Usage: Change the file names in the "Load data sections" (lines 28 and 61) with your files. Or, if you want to run the test data set, leave it as is. Change the name of the outputfile in line 86.
 
From command line, type perl CGImapper.pl Test data set takes XX minutes to run. 

5. Selecting CGIs
CGIs were segregated into 3 categories: single low, single high and pairs which can either be low-low, low-high, or high-high. 

To categorize the islands, first run high-low_split.pl This will divide everything in "low" and "high". The desired percentage can be changed by modifying lines 28 and 31. Specify the file name for the mapped CGIs (from #4) on line 18. Specify the files names for low and high output files on lines 20 and 21. Will return files in same format as #4 but divided based on methylation. 
 
Then you can either find single CGIs or paired CGIs. 

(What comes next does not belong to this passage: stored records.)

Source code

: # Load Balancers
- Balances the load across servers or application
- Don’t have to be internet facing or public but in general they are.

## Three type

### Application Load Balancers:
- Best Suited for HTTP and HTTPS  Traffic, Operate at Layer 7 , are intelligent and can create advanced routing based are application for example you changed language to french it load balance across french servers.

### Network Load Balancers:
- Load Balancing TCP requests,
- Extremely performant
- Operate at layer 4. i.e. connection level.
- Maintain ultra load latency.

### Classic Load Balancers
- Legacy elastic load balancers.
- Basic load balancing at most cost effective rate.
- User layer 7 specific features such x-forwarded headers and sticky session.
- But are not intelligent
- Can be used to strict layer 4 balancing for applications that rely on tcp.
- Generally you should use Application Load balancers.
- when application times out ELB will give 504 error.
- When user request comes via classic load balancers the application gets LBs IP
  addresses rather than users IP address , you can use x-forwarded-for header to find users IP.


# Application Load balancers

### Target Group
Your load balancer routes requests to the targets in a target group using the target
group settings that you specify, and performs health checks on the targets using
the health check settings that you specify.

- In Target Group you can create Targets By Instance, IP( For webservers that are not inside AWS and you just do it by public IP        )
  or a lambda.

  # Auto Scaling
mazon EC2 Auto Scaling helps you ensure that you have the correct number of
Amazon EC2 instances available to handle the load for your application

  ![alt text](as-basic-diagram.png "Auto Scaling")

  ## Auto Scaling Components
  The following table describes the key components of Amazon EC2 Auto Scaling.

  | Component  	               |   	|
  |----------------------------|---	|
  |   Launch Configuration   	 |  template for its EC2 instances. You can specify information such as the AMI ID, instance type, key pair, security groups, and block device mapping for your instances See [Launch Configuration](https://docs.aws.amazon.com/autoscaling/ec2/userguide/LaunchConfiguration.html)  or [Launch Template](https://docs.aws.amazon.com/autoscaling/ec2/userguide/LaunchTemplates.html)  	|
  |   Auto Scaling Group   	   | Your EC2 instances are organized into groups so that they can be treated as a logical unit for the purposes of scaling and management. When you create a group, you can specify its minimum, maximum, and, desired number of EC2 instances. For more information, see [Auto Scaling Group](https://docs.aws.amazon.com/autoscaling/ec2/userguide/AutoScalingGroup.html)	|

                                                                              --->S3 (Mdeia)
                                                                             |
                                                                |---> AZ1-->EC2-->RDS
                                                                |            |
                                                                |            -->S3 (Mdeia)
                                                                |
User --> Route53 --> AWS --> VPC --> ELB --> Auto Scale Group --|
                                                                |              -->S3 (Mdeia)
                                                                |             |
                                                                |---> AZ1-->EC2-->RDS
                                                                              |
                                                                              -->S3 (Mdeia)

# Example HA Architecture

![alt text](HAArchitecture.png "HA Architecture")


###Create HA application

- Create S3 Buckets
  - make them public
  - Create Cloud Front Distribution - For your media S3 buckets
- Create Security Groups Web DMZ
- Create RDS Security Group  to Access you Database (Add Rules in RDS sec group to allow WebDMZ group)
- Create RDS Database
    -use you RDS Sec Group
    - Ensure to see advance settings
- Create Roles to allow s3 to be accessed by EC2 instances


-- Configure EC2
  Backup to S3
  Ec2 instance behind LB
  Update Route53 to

FOR SINGLE CGIs: use Single_CGI_finder.pl
Input a complete list of CGIs on line 18 (these SHOULD NOT be low/high segregated). Input the low CGI file name on line 48 and the desired output file name on line 49. Input the high CGI file name on line 51 and the desired output file name on line 52. The desired distance between one CGI and other can be adjusted by changing the distance at lines 68 or 93. 
The script will print out a list of CGIs in the same format at #4 but these will either be single low or single high. 

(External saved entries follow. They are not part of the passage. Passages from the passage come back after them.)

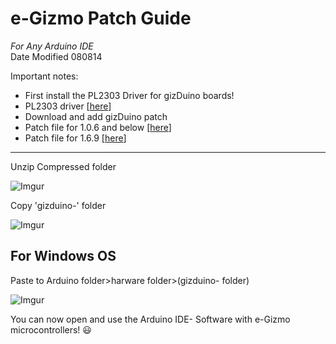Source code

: # e-Gizmo Patch Guide
*For Any Arduino IDE*  
Date Modified 080814

Important notes:
 - First install the PL2303 Driver for gizDuino boards!
  - PL2303 driver \[[here](http://www.prolific.com.tw/UserFiles/files/PL2303_Prolific_DriverInstaller_v1_12_0.zip)\]
 - Download and add gizDuino patch
  - Patch file for 1.0.6 and below \[[here](https://github.com/e-Gizmo/gizDuino-Patch-1.0.6/archive/master.zip)\]
  - Patch file for 1.6.9 \[[here](https://github.com/e-Gizmo/gizDuino-Patch-1.6.9/archive/master.zip)\]



--------

Unzip Compressed folder

![Imgur](http://i.imgur.com/3XeIbOo.png)

Copy 'gizduino-' folder

![Imgur](http://i.imgur.com/nUuE9nR.png)

For Windows OS
----------
Paste to Arduino folder>harware folder>(gizduino- folder)

![Imgur](http://i.imgur.com/zh6dquW.png)


You can now open and use the Arduino IDE- Software with e-Gizmo microcontrollers! :smiley:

FOR PAIRS: use CGI_pair_finder.pl
Note that you will need to run this script one time for each of the possible combinations: low-low, low-high, high-low and high-high. The type of pair you are looking for is determined by the time of files that you provide in lines 15 and 17. Specify the name of the output file in line 19.  You can change the pair distance at line 59. This file returns: location of  the first CGI (start), length of first CGI in pair, location of the second CGI in pair (start) and distance between them. 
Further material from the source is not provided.